> _Problem requirements_: Please set down exactly the lines of the listing below from the line containing "In addition, certain" through the line containing "monitor and regulate", both lines included, leaving out all other lines.

○ ○ ○ ○ ○

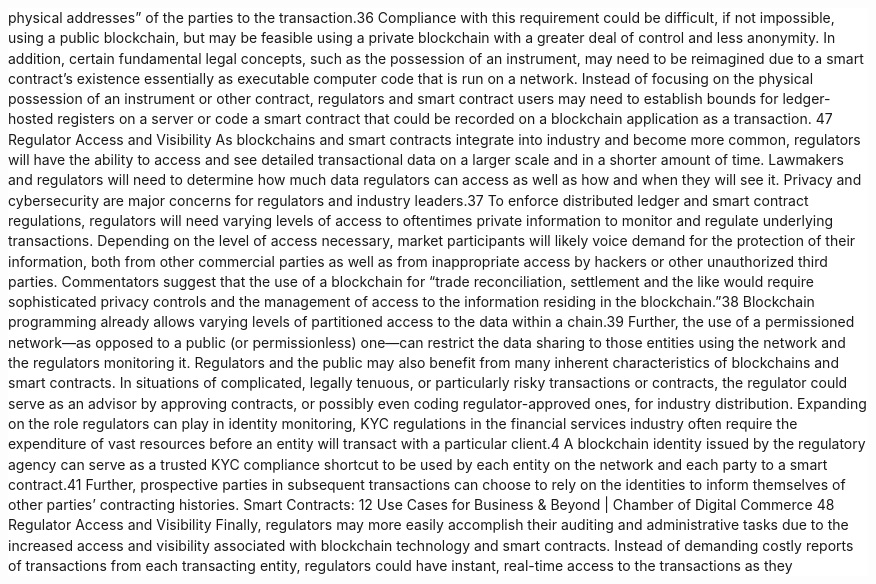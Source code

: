physical addresses” of the parties to the transaction.36 Compliance with this requirement could be difficult, if not
impossible, using a public blockchain, but may be feasible using a private blockchain with a greater deal of control
and less anonymity.
In addition, certain fundamental legal concepts, such as the possession of an instrument, may need to be reimagined
due to a smart contract’s existence essentially as executable computer code that is run on a network. Instead of
focusing on the physical possession of an instrument or other contract, regulators and smart contract users may need
to establish bounds for ledger-hosted registers on a server or code a smart contract that could be recorded on a
blockchain application as a transaction.
47
Regulator Access and Visibility
As blockchains and smart contracts integrate into industry and become more common, regulators will have the
ability to access and see detailed transactional data on a larger scale and in a shorter amount of time. Lawmakers
and regulators will need to determine how much data regulators can access as well as how and when they will see it.
Privacy and cybersecurity are major concerns for regulators and industry leaders.37 To enforce distributed ledger
and smart contract regulations, regulators will need varying levels of access to oftentimes private information to
monitor and regulate underlying transactions. Depending on the level of access necessary, market participants will
likely voice demand for the protection of their information, both from other commercial parties as well as from
inappropriate access by hackers or other unauthorized third parties. Commentators suggest that the use of a
blockchain for “trade reconciliation, settlement and the like would require sophisticated privacy controls and the
management of access to the information residing in the blockchain.”38
Blockchain programming already allows varying levels of partitioned access to the data within a chain.39 Further,
the use of a permissioned network—as opposed to a public (or permissionless) one—can restrict the data sharing to
those entities using the network and the regulators monitoring it. Regulators and the public may also benefit from
many inherent characteristics of blockchains and smart contracts. In situations of complicated, legally tenuous, or
particularly risky transactions or contracts, the regulator could serve as an advisor by approving contracts, or
possibly even coding regulator-approved ones, for industry distribution.
Expanding on the role regulators can play in identity monitoring, KYC regulations in the financial services industry
often require the expenditure of vast resources before an entity will transact with a particular client.4 A blockchain
identity issued by the regulatory agency can serve as a trusted KYC compliance shortcut to be used by each entity
on the network and each party to a smart contract.41 Further, prospective parties in subsequent transactions can
choose to rely on the identities to inform themselves of other parties’ contracting histories.
Smart Contracts: 12 Use Cases for Business & Beyond | Chamber of Digital Commerce 48
Regulator Access and Visibility
Finally, regulators may more easily accomplish their auditing and administrative tasks due to the increased access
and visibility associated with blockchain technology and smart contracts. Instead of demanding costly reports of
transactions from each transacting entity, regulators could have instant, real-time access to the transactions as they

○ ○ ○ ○ ○

> _Solution to this exercise_:
In addition, certain fundamental legal concepts, such as the possession of an instrument, may need to be reimagined
due to a smart contract’s existence essentially as executable computer code that is run on a network. Instead of
focusing on the physical possession of an instrument or other contract, regulators and smart contract users may need
to establish bounds for ledger-hosted registers on a server or code a smart contract that could be recorded on a
blockchain application as a transaction.
47
Regulator Access and Visibility
As blockchains and smart contracts integrate into industry and become more common, regulators will have the
ability to access and see detailed transactional data on a larger scale and in a shorter amount of time. Lawmakers
and regulators will need to determine how much data regulators can access as well as how and when they will see it.
Privacy and cybersecurity are major concerns for regulators and industry leaders.37 To enforce distributed ledger
and smart contract regulations, regulators will need varying levels of access to oftentimes private information to
monitor and regulate underlying transactions. Depending on the level of access necessary, market participants will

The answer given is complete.